In [141]:
import os
from typing import List, Dict, Any
import pandas as pd

In [142]:
from langchain_core.documents import Document
from langchain_text_splitters import (RecursiveCharacterTextSplitter, CharacterTextSplitter,TokenTextSplitter)

print("Setup is completed!")


Setup is completed!


# Understanding document structure in langchain


In [143]:
doc = Document(page_content="This is the main content that will be parsed into a document.",metadata={
    "name":"Max",
    "age":"31",
    "author": "Max Shahdoost",
    "job":"Software Engineer"
})

print('Document strucutre:')

print(f"Doc Content: {doc.page_content}")
print(f"Metadata :{doc.metadata}")
type(doc)

Document strucutre:
Doc Content: This is the main content that will be parsed into a document.
Metadata :{'name': 'Max', 'age': '31', 'author': 'Max Shahdoost', 'job': 'Software Engineer'}


langchain_core.documents.base.Document

In [144]:
import os
os.makedirs('data/text_files', exist_ok=True)

In [145]:
sample_text={
    "data/text_files/python_intro.txt":"""
🐍 Introduction to Python Programming Language
1. What is Python?

Python is a high-level, interpreted, general-purpose programming language created by Guido van Rossum and first released in 1991.
It’s designed to be easy to read, write, and learn, making it one of the most popular languages in the world today.

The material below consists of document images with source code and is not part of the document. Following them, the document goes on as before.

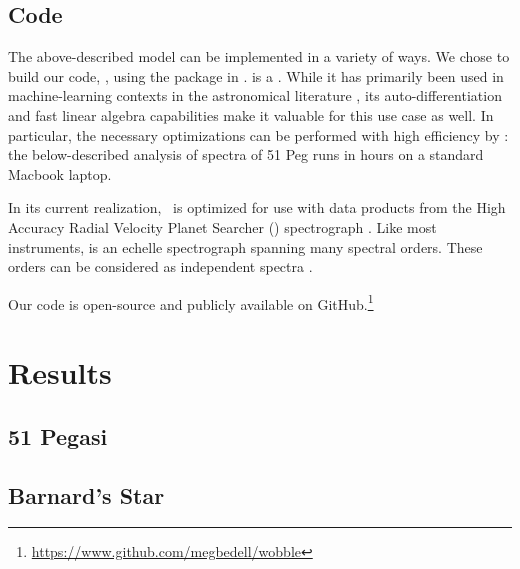 \documentclass[modern]{aastex62}
\newcommand{\Mdwarf}{Barnard's Star}
\begin{document}
\subsection{Code}

The above-described model can be implemented in a variety of ways. We chose to build our code, \wobble, using the \TF package \todo{[terminology?]} in . \TF is a . While it has primarily been used in machine-learning contexts in the astronomical literature , its auto-differentiation and fast linear algebra capabilities make it valuable for this use case as well. In particular, the necessary optimizations can be performed with high efficiency by \TF: the below-described analysis of  spectra of 51 Peg runs in  hours on a standard Macbook laptop.


In its current realization, \wobble\ is optimized for use with data products from the High Accuracy Radial Velocity Planet Searcher (\HARPS) spectrograph \citep{Mayor2003}. Like most \EPRV instruments, \HARPS is an echelle spectrograph spanning many spectral orders. These orders can be considered as independent spectra . 


Our code is open-source and publicly available on GitHub.\footnote{\url{https://www.github.com/megbedell/wobble}}



\section{Results}
\label{s:results}
\subsection{51 Pegasi}




\subsection{\Mdwarf}
\end{document}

2. Why is Python so popular?

✅ Simple syntax (looks like plain English).

✅ Versatile (can be used for web apps, data science, AI, automation, games, etc.).

✅ Huge community & libraries (lots of free tools and support).

✅ Cross-platform (works on Windows, macOS, Linux, and even mobile/embedded systems).

3. Key Features

Interpreted: You don’t need to compile it, just run directly.

Dynamic typing: No need to declare variable types (x = 10 works without saying int).

Object-oriented: Supports classes and objects.

Extensible: Can integrate with C, C++, Java, etc.

Portable: Write once, run anywhere.

Large Standard Library: Comes with modules for math, files, networking, and more.""",
"data/text_files/javascript_intro.txt":"""
JavaScript is a high-level, interpreted programming language primarily used to make web pages interactive. While HTML structures content and CSS styles it, JavaScript adds life by handling dynamic behavior such as animations, form validation, interactive maps, and real-time updates without reloading a page. It runs directly in web browsers, making it the backbone of modern web development alongside HTML and CSS.

Beyond the browser, JavaScript is also widely used on servers with Node.js, enabling developers to build full-stack applications using a single language. It has a massive ecosystem of libraries and frameworks like React, Vue, and Angular for front-end, and Express.js for back-end. Its versatility, ease of use, and community support make JavaScript one of the most important and widely used languages in the world today.
"""
}

for filepath, content in sample_text.items():
    with open(filepath, 'w', encoding='utf-8') as f:
        f.write(content)

print('My Sample file has been created!')

My Sample file has been created!


In [146]:
from langchain.document_loaders import TextLoader

loader = TextLoader('data/text_files/python_intro.txt', encoding='utf-8')

documents =loader.load()

print(f'Loader {loader}')
print(documents)
print(type(documents))

print(f"📃 loaded {len(documents)} document")
print(f'Content preview {documents[0].page_content[:100]}...')
print(f'Metadata {documents[0].metadata}')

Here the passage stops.